§ **Data under study**:
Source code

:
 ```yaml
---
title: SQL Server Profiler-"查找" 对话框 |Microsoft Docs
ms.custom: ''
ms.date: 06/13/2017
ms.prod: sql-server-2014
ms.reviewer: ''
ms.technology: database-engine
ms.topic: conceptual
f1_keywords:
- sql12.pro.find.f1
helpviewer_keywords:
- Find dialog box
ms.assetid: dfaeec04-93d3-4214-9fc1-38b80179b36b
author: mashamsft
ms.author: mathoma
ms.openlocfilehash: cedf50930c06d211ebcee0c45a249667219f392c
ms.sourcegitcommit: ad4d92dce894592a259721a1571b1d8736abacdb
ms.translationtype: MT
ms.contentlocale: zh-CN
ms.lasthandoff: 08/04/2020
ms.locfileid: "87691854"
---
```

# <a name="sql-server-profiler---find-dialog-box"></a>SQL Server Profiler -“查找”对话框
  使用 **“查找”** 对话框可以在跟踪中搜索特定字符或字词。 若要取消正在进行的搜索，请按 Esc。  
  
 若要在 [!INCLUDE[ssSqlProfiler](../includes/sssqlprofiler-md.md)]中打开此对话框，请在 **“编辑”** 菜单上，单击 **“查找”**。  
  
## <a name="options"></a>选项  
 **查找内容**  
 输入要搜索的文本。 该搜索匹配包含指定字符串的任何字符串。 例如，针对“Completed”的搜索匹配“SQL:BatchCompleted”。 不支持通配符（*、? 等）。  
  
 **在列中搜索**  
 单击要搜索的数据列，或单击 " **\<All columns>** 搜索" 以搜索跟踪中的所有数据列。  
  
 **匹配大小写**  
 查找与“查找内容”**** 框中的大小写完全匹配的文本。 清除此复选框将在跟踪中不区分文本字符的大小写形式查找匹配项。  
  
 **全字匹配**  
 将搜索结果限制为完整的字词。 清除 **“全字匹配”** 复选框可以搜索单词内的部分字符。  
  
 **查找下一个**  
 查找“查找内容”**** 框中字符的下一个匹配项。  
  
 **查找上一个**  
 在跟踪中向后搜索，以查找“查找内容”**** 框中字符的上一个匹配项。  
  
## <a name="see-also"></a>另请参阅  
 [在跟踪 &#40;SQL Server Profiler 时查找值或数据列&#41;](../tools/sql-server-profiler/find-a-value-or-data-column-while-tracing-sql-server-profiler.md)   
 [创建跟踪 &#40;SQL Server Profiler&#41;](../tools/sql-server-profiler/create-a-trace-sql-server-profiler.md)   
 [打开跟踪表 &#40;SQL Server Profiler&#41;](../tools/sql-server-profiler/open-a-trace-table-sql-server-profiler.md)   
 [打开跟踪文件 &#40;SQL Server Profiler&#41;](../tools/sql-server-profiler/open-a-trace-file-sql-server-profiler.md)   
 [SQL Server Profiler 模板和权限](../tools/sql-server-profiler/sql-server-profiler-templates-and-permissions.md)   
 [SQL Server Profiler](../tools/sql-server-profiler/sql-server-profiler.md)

§ **Assigned task**: In which lines of the material above does the string "dialog" occur? Copy them all.

§ **Written answer**:
- Find dialog box
# <a name="sql-server-profiler---find-dialog-box"></a>SQL Server Profiler -“查找”对话框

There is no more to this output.